» **WHAT TO WORK ON**
The answer must consist of every record below, transcribed exactly.

Collected data:
=== Section Start ===
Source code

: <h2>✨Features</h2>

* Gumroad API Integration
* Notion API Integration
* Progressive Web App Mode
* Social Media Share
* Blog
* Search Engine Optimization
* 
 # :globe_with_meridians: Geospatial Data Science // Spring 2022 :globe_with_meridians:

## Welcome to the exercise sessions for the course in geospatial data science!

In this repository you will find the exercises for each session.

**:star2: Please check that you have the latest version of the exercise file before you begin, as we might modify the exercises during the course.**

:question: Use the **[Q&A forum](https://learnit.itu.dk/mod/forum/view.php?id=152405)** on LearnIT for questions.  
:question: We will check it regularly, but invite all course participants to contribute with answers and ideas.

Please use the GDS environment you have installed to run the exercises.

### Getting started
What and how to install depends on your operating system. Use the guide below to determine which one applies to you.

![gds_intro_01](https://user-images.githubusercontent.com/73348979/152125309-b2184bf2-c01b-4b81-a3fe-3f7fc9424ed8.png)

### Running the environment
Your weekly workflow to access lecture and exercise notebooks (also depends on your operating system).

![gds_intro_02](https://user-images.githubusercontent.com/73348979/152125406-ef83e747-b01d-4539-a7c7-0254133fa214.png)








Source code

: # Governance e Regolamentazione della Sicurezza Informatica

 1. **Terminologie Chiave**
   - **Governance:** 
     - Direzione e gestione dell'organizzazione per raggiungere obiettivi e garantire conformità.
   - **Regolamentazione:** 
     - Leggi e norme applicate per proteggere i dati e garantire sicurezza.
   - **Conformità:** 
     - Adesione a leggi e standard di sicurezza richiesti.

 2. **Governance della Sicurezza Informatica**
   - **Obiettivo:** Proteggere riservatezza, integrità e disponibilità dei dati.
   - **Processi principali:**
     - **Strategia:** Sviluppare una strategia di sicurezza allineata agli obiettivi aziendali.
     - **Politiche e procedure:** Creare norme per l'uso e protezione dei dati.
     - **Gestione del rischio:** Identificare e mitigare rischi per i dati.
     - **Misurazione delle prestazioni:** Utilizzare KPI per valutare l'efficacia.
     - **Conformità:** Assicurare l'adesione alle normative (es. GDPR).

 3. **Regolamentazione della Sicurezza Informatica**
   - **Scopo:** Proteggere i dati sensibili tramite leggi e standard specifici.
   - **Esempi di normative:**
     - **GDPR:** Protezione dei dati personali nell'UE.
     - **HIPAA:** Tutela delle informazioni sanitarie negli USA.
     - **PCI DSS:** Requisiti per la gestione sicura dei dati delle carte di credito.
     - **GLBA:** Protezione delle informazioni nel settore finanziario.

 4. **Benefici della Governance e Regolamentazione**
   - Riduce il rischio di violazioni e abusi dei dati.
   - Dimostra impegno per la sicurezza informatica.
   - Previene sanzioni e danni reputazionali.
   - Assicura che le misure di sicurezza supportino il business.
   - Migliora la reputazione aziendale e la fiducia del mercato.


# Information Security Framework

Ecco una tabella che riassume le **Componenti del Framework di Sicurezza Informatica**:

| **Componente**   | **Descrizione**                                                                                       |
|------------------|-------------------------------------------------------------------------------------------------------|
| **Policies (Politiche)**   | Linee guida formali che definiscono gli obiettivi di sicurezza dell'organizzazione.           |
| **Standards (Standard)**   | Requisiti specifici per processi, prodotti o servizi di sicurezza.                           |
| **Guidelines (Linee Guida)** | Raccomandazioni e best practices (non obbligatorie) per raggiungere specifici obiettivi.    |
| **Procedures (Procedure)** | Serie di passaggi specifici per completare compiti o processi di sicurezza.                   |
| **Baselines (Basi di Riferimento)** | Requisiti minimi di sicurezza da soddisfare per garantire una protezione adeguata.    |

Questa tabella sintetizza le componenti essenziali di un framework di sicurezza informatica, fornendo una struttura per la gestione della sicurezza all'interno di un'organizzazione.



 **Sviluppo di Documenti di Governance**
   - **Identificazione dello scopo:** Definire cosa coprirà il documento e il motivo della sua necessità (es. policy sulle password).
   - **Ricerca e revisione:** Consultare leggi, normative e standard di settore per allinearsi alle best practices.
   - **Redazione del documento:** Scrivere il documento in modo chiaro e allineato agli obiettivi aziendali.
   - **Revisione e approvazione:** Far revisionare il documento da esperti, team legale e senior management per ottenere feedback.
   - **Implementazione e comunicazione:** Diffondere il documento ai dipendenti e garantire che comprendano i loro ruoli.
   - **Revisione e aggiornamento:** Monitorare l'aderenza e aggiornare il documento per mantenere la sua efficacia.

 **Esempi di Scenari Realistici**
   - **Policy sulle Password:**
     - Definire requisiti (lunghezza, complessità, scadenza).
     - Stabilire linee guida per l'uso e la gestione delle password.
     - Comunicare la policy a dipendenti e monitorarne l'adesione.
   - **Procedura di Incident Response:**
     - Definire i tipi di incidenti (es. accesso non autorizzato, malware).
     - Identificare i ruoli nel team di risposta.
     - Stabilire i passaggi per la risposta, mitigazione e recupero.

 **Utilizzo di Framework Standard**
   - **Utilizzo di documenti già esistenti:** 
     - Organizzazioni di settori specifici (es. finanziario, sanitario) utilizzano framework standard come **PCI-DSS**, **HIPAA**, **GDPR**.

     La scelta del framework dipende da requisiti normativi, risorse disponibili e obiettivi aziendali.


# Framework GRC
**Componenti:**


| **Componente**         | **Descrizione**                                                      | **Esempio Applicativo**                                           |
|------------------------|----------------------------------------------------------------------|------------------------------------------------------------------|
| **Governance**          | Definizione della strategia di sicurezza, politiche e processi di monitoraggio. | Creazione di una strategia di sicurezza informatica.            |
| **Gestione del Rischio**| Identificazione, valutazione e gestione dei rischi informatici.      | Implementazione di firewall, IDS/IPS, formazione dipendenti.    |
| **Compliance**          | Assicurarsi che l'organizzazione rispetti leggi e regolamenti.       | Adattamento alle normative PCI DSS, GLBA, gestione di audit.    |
=== Section End ===
» **REPLY TO THE EXERCISE**
Source code

: <h2>✨Features</h2>

* Gumroad API Integration
* Notion API Integration
* Progressive Web App Mode
* Social Media Share
* Blog
* Search Engine Optimization
* 
 # :globe_with_meridians: Geospatial Data Science // Spring 2022 :globe_with_meridians:

## Welcome to the exercise sessions for the course in geospatial data science!

In this repository you will find the exercises for each session.

**:star2: Please check that you have the latest version of the exercise file before you begin, as we might modify the exercises during the course.**

:question: Use the **[Q&A forum](https://learnit.itu.dk/mod/forum/view.php?id=152405)** on LearnIT for questions.  
:question: We will check it regularly, but invite all course participants to contribute with answers and ideas.

Please use the GDS environment you have installed to run the exercises.

### Getting started
What and how to install depends on your operating system. Use the guide below to determine which one applies to you.

![gds_intro_01](https://user-images.githubusercontent.com/73348979/152125309-b2184bf2-c01b-4b81-a3fe-3f7fc9424ed8.png)

### Running the environment
Your weekly workflow to access lecture and exercise notebooks (also depends on your operating system).

![gds_intro_02](https://user-images.githubusercontent.com/73348979/152125406-ef83e747-b01d-4539-a7c7-0254133fa214.png)








Source code

: # Governance e Regolamentazione della Sicurezza Informatica

 1. **Terminologie Chiave**
   - **Governance:** 
     - Direzione e gestione dell'organizzazione per raggiungere obiettivi e garantire conformità.
   - **Regolamentazione:** 
     - Leggi e norme applicate per proteggere i dati e garantire sicurezza.
   - **Conformità:** 
     - Adesione a leggi e standard di sicurezza richiesti.

 2. **Governance della Sicurezza Informatica**
   - **Obiettivo:** Proteggere riservatezza, integrità e disponibilità dei dati.
   - **Processi principali:**
     - **Strategia:** Sviluppare una strategia di sicurezza allineata agli obiettivi aziendali.
     - **Politiche e procedure:** Creare norme per l'uso e protezione dei dati.
     - **Gestione del rischio:** Identificare e mitigare rischi per i dati.
     - **Misurazione delle prestazioni:** Utilizzare KPI per valutare l'efficacia.
     - **Conformità:** Assicurare l'adesione alle normative (es. GDPR).

 3. **Regolamentazione della Sicurezza Informatica**
   - **Scopo:** Proteggere i dati sensibili tramite leggi e standard specifici.
   - **Esempi di normative:**
     - **GDPR:** Protezione dei dati personali nell'UE.
     - **HIPAA:** Tutela delle informazioni sanitarie negli USA.
     - **PCI DSS:** Requisiti per la gestione sicura dei dati delle carte di credito.
     - **GLBA:** Protezione delle informazioni nel settore finanziario.

 4. **Benefici della Governance e Regolamentazione**
   - Riduce il rischio di violazioni e abusi dei dati.
   - Dimostra impegno per la sicurezza informatica.
   - Previene sanzioni e danni reputazionali.
   - Assicura che le misure di sicurezza supportino il business.
   - Migliora la reputazione aziendale e la fiducia del mercato.


# Information Security Framework

Ecco una tabella che riassume le **Componenti del Framework di Sicurezza Informatica**:

| **Componente**   | **Descrizione**                                                                                       |
|------------------|-------------------------------------------------------------------------------------------------------|
| **Policies (Politiche)**   | Linee guida formali che definiscono gli obiettivi di sicurezza dell'organizzazione.           |
| **Standards (Standard)**   | Requisiti specifici per processi, prodotti o servizi di sicurezza.                           |
| **Guidelines (Linee Guida)** | Raccomandazioni e best practices (non obbligatorie) per raggiungere specifici obiettivi.    |
| **Procedures (Procedure)** | Serie di passaggi specifici per completare compiti o processi di sicurezza.                   |
| **Baselines (Basi di Riferimento)** | Requisiti minimi di sicurezza da soddisfare per garantire una protezione adeguata.    |

Questa tabella sintetizza le componenti essenziali di un framework di sicurezza informatica, fornendo una struttura per la gestione della sicurezza all'interno di un'organizzazione.



 **Sviluppo di Documenti di Governance**
   - **Identificazione dello scopo:** Definire cosa coprirà il documento e il motivo della sua necessità (es. policy sulle password).
   - **Ricerca e revisione:** Consultare leggi, normative e standard di settore per allinearsi alle best practices.
   - **Redazione del documento:** Scrivere il documento in modo chiaro e allineato agli obiettivi aziendali.
   - **Revisione e approvazione:** Far revisionare il documento da esperti, team legale e senior management per ottenere feedback.
   - **Implementazione e comunicazione:** Diffondere il documento ai dipendenti e garantire che comprendano i loro ruoli.
   - **Revisione e aggiornamento:** Monitorare l'aderenza e aggiornare il documento per mantenere la sua efficacia.

 **Esempi di Scenari Realistici**
   - **Policy sulle Password:**
     - Definire requisiti (lunghezza, complessità, scadenza).
     - Stabilire linee guida per l'uso e la gestione delle password.
     - Comunicare la policy a dipendenti e monitorarne l'adesione.
   - **Procedura di Incident Response:**
     - Definire i tipi di incidenti (es. accesso non autorizzato, malware).
     - Identificare i ruoli nel team di risposta.
     - Stabilire i passaggi per la risposta, mitigazione e recupero.

 **Utilizzo di Framework Standard**
   - **Utilizzo di documenti già esistenti:** 
     - Organizzazioni di settori specifici (es. finanziario, sanitario) utilizzano framework standard come **PCI-DSS**, **HIPAA**, **GDPR**.

     La scelta del framework dipende da requisiti normativi, risorse disponibili e obiettivi aziendali.


# Framework GRC
**Componenti:**


| **Componente**         | **Descrizione**                                                      | **Esempio Applicativo**                                           |
|------------------------|----------------------------------------------------------------------|------------------------------------------------------------------|
| **Governance**          | Definizione della strategia di sicurezza, politiche e processi di monitoraggio. | Creazione di una strategia di sicurezza informatica.            |
| **Gestione del Rischio**| Identificazione, valutazione e gestione dei rischi informatici.      | Implementazione di firewall, IDS/IPS, formazione dipendenti.    |
| **Compliance**          | Assicurarsi che l'organizzazione rispetti leggi e regolamenti.       | Adattamento alle normative PCI DSS, GLBA, gestione di audit.    |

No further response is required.